Owoce na koniec wakacji będą droższe o kolejne kilka procent. Także za drób i nabiał zapłacimy więcej niż minionej zimy. Dziś w Fakcie tabela z przewidywanymi cenami na koniec wakacji
Tegoroczny atak drożyzny spowodował prawdziwe spustoszenie w portfelach Polaków. Najbardziej dotkliwe były podwyżki cen żywności. - Drożyzna na półkach w sklepach całego świata to rezultat drożejących cen ropy, paniki na rynkach wywołanej przez spekulantów oraz klęsk i nieurodzajów. - mówią zgodnie ekonomiści.
W Polsce należy do tych przyczyn doliczyć podwyżkę stawki podatku VAT, którą zafundował nam rząd. - Rodziny stracą przez to kilkanaście groszy dziennie. - obiecywał w sierpniu ubiegłego roku premier Donald Tusk. Okazało się jednak że podwyżka VAT była doskonałym pretekstem do podniesienia cen nawet o 10 procent. - VAT to przede wszystkim podatek ludzi biednych - ostrzegał ekonomista Krzysztof Rybiński.
Podwyżki cen żywności są tym bardziej dotkliwe, że blisko 25 procent naszych dochodów przeznaczamy na jedzenie. - Jeszcze 10 lat temu udział wydatków żywnościowych w naszych domowych budżetach wynosił 30 procent, obecnie zmalał. To dobrze bo oznacza że się bogacimy. Prawdą jest jednak również to, że właśnie na podwyżki cen żywności i nośników energii takich jak benzyna, prąd jesteśmy najbardziej wrażliwi. Jest tak zwłaszcza w przypadku osób o niskich dochodach. - mówi Marek Zuber ekonomista.
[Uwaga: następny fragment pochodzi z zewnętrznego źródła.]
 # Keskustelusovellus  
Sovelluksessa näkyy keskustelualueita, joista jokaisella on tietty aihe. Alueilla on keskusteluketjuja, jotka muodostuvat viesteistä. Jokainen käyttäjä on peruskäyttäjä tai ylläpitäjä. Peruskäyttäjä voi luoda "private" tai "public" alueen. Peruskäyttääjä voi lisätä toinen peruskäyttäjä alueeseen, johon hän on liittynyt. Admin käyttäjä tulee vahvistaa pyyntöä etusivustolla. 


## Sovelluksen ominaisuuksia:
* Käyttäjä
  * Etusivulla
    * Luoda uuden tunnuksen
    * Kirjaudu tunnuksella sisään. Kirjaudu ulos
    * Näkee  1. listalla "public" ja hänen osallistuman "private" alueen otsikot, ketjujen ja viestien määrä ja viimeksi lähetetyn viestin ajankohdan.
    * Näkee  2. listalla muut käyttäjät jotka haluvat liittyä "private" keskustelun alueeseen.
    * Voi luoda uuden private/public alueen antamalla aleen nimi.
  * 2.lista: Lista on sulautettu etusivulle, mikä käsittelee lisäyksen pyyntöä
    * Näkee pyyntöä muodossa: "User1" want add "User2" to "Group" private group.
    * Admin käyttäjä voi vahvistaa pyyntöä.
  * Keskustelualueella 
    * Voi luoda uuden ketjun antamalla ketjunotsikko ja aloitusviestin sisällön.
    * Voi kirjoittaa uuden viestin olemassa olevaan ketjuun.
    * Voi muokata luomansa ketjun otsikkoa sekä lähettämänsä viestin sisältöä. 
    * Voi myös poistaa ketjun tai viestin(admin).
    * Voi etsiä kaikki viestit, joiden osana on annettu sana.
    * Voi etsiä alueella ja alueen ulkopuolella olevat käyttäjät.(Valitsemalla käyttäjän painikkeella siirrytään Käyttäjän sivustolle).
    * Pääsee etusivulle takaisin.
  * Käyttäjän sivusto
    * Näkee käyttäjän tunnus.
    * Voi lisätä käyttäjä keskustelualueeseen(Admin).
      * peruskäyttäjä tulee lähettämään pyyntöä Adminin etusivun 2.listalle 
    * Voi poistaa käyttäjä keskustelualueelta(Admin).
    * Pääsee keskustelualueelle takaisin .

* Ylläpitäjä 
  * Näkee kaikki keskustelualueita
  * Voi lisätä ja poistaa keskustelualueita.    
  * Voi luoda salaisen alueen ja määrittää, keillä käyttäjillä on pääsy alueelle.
Według części analityków najgorsze mamy już na szczęście za sobą. W ciągu najbliższych tygodni ceny żywności powinny przestać rosnąć, niektóre nawet spadną. – Powrotu do cen sprzed fali drożyzny jednak nie będzie – prognozuje jednak Marek Zuber, ekonomista.
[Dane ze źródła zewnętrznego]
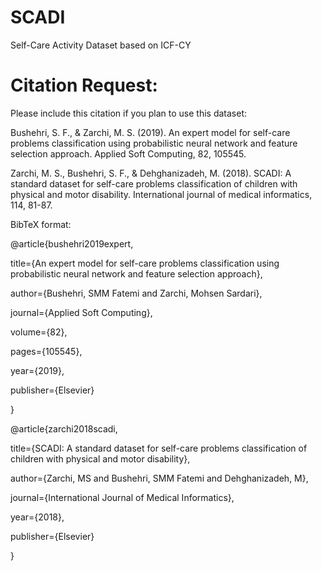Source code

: # SCADI
Self-Care Activity Dataset based on ICF-CY

# Citation Request:
Please include this citation if you plan to use this dataset: 

Bushehri, S. F., & Zarchi, M. S. (2019). An expert model for self-care problems classification using probabilistic neural network and feature selection approach. Applied Soft Computing, 82, 105545.

Zarchi, M. S., Bushehri, S. F., & Dehghanizadeh, M. (2018). SCADI: A standard dataset for self-care problems classification of children with physical and motor disability. International journal of medical informatics, 114, 81-87.

BibTeX format:

@article{bushehri2019expert,

title={An expert model for self-care problems classification using probabilistic neural network and feature selection approach},

author={Bushehri, SMM Fatemi and Zarchi, Mohsen Sardari},

journal={Applied Soft Computing},

volume={82},

pages={105545},

year={2019},

publisher={Elsevier}

}


@article{zarchi2018scadi,

title={SCADI: A standard dataset for self-care problems classification of children with physical and motor disability},

author={Zarchi, MS and Bushehri, SMM Fatemi and Dehghanizadeh, M},

journal={International Journal of Medical Informatics},

year={2018},

publisher={Elsevier}

}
Także w opinii specjalistów z Instytutu Ekonomiki Rolnictwa i Gospodarki Żywnościowej drożyzna nie będzie już tak dotkliwa, a wzrosty cen poszczególnych produktów żywnościowych nie powinny przekroczyć 5 procent. Tyle że to kolejne kilka procent, które z pewnością oznaczać będzie poważny cios dla naszych kieszeni.